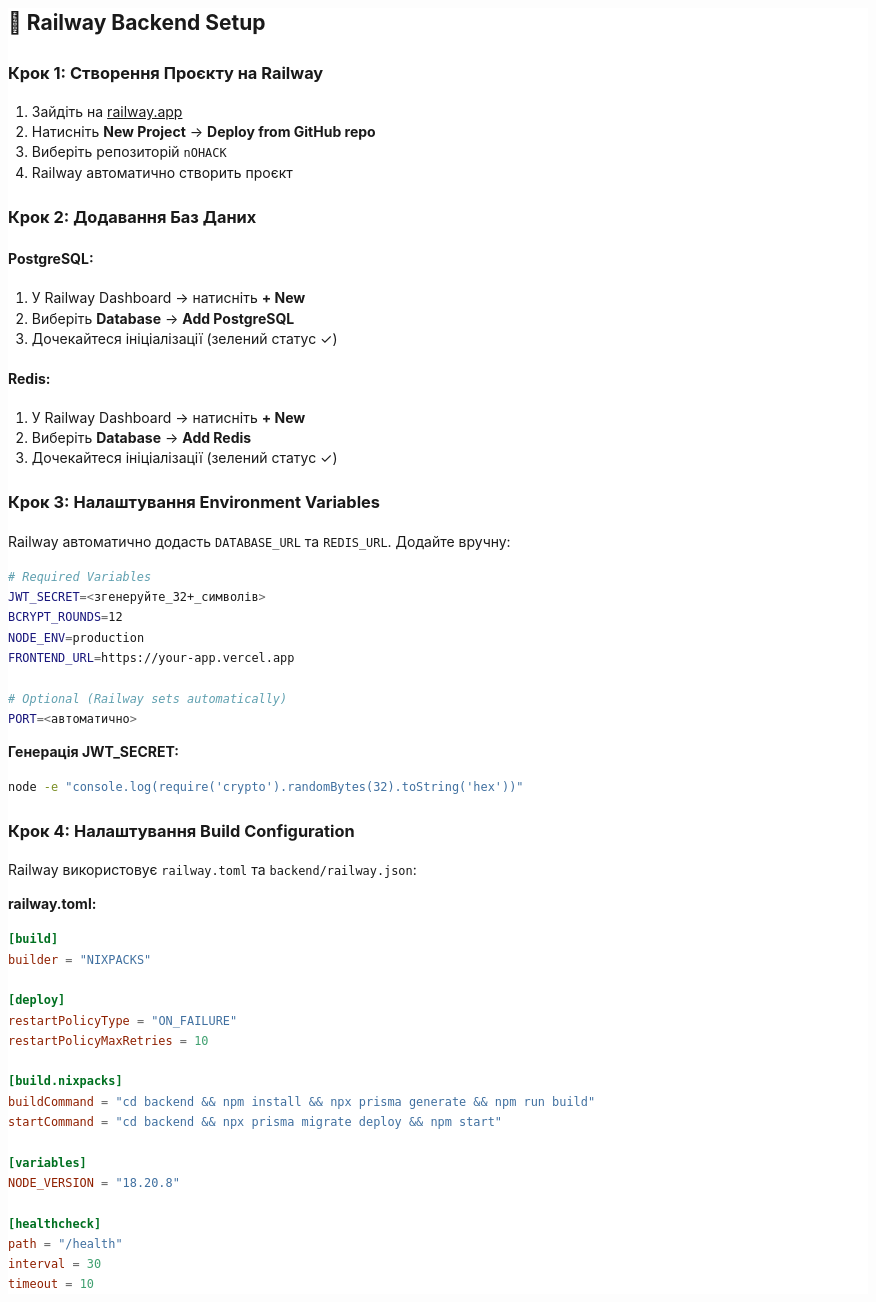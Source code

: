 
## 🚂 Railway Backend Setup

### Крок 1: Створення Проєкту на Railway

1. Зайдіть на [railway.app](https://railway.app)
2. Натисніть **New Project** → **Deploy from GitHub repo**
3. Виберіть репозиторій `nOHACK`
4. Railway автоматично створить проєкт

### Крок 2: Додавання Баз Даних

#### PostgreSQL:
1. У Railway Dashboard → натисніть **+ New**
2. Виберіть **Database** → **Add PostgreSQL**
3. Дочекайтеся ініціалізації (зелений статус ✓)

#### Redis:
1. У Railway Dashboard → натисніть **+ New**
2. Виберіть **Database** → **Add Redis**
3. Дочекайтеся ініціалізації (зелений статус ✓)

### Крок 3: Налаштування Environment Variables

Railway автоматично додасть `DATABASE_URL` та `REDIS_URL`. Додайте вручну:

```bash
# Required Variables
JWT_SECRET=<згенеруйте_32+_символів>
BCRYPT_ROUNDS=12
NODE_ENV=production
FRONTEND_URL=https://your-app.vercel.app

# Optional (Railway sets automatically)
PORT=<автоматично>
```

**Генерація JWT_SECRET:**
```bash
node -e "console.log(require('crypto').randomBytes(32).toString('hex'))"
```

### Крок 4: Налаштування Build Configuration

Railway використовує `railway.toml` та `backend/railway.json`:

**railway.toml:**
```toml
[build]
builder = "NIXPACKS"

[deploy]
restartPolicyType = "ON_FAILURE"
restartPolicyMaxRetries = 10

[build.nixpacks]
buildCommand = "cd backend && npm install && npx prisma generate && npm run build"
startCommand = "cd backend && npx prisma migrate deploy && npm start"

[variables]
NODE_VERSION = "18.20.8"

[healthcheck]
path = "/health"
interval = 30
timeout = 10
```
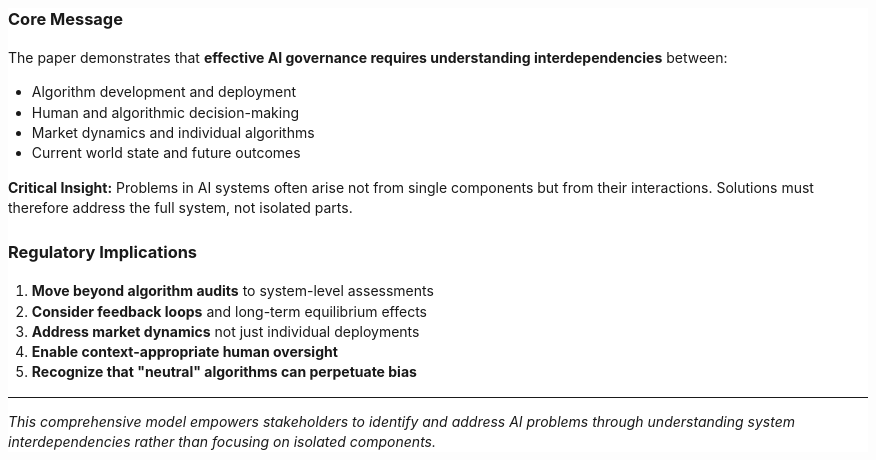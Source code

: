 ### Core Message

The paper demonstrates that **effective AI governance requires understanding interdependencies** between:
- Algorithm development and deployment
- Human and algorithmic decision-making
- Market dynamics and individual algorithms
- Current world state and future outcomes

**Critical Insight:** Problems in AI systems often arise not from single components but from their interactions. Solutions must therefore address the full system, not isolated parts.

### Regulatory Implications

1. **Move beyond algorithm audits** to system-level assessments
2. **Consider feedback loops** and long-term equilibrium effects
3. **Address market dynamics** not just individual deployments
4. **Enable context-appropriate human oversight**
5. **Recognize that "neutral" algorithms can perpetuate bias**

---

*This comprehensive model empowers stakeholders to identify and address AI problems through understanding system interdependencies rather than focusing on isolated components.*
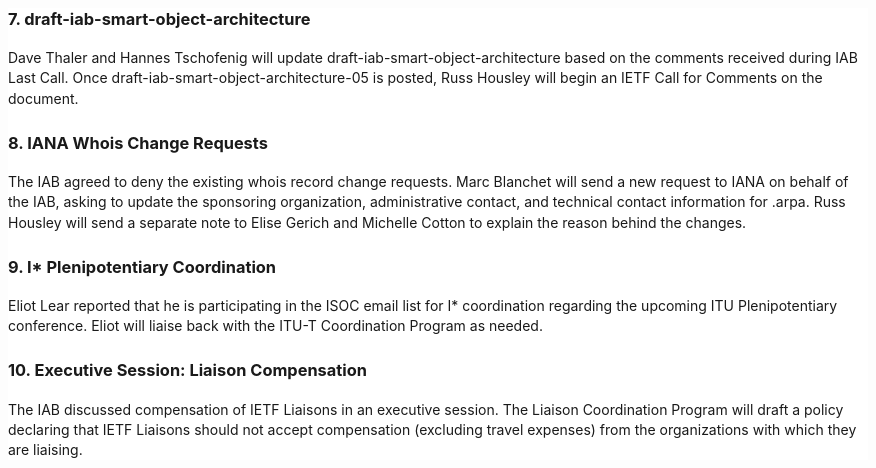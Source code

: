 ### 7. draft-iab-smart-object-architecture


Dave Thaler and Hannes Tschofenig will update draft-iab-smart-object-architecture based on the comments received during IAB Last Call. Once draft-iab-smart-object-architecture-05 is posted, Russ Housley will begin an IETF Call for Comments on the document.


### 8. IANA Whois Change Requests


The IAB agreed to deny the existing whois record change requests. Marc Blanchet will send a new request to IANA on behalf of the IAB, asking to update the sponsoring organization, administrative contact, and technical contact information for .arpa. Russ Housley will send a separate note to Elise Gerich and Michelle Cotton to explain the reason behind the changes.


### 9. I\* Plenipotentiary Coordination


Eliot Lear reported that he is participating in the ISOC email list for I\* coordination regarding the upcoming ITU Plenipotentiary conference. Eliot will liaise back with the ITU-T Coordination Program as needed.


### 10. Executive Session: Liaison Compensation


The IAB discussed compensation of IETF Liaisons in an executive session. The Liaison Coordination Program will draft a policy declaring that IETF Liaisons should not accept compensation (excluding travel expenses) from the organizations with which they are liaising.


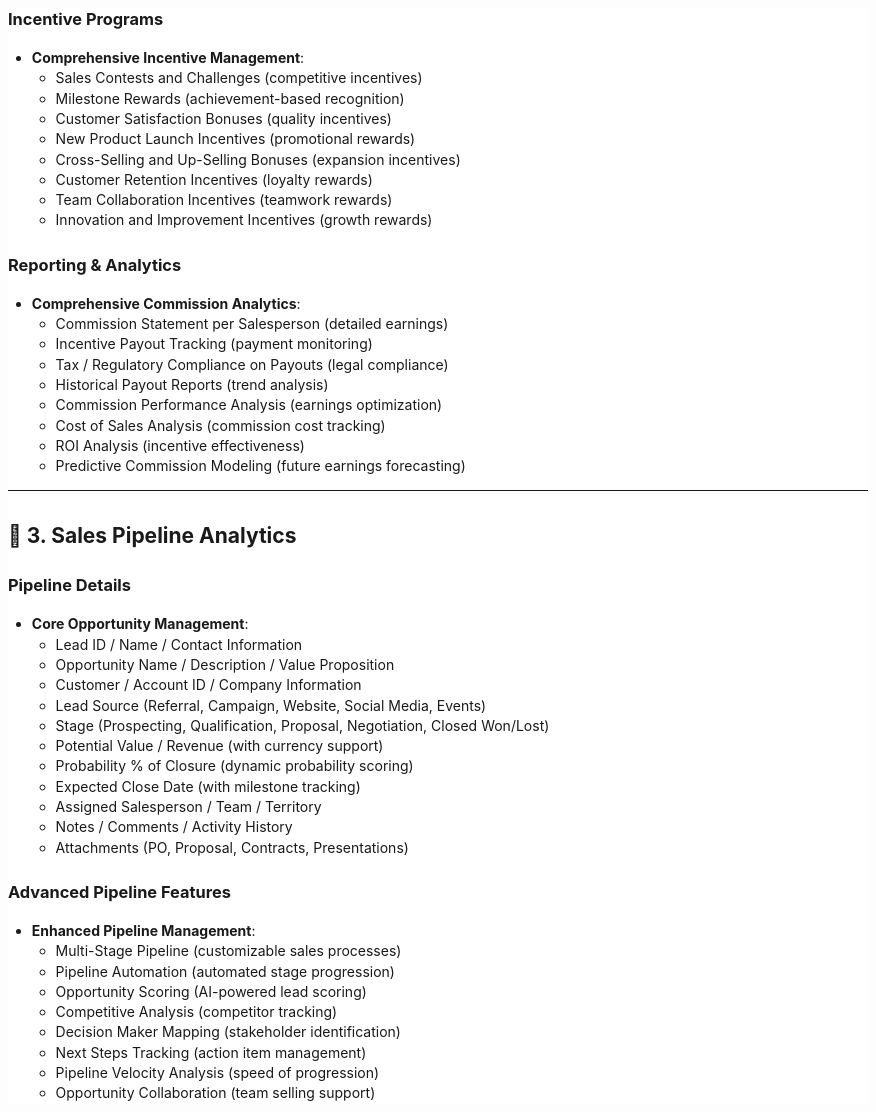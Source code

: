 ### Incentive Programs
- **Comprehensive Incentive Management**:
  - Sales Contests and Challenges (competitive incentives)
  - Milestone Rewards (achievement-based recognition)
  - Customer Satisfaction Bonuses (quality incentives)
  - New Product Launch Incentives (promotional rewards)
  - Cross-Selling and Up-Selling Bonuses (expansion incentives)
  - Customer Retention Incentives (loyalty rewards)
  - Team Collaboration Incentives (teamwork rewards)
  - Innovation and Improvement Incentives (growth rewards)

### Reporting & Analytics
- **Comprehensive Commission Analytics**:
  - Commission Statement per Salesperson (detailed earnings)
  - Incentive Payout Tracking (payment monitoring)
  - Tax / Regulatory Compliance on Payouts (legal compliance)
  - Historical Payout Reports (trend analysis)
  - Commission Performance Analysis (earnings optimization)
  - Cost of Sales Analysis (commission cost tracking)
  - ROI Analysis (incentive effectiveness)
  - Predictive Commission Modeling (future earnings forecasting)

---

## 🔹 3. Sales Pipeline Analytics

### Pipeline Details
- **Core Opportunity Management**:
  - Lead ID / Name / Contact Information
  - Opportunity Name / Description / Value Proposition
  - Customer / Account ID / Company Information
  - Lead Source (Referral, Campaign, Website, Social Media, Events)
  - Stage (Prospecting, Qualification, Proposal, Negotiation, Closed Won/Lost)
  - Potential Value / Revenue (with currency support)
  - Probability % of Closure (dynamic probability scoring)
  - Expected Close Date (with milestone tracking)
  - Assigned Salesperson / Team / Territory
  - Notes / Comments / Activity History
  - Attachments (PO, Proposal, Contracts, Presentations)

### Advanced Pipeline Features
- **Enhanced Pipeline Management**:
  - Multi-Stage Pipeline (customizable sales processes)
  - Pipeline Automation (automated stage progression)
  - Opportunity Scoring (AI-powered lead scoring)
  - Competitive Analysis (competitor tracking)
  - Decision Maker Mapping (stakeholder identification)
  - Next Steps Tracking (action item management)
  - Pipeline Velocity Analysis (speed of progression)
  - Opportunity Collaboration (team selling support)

- Brief -
From the records above, copy out the line with "- **Comprehensive Commission", the line with "- Attachments (PO, Proposal, Contracts, Presentations)", and every line between them, word for word.

- Answer to this task -
- **Comprehensive Commission Analytics**:
  - Commission Statement per Salesperson (detailed earnings)
  - Incentive Payout Tracking (payment monitoring)
  - Tax / Regulatory Compliance on Payouts (legal compliance)
  - Historical Payout Reports (trend analysis)
  - Commission Performance Analysis (earnings optimization)
  - Cost of Sales Analysis (commission cost tracking)
  - ROI Analysis (incentive effectiveness)
  - Predictive Commission Modeling (future earnings forecasting)

---

## 🔹 3. Sales Pipeline Analytics

### Pipeline Details
- **Core Opportunity Management**:
  - Lead ID / Name / Contact Information
  - Opportunity Name / Description / Value Proposition
  - Customer / Account ID / Company Information
  - Lead Source (Referral, Campaign, Website, Social Media, Events)
  - Stage (Prospecting, Qualification, Proposal, Negotiation, Closed Won/Lost)
  - Potential Value / Revenue (with currency support)
  - Probability % of Closure (dynamic probability scoring)
  - Expected Close Date (with milestone tracking)
  - Assigned Salesperson / Team / Territory
  - Notes / Comments / Activity History
  - Attachments (PO, Proposal, Contracts, Presentations)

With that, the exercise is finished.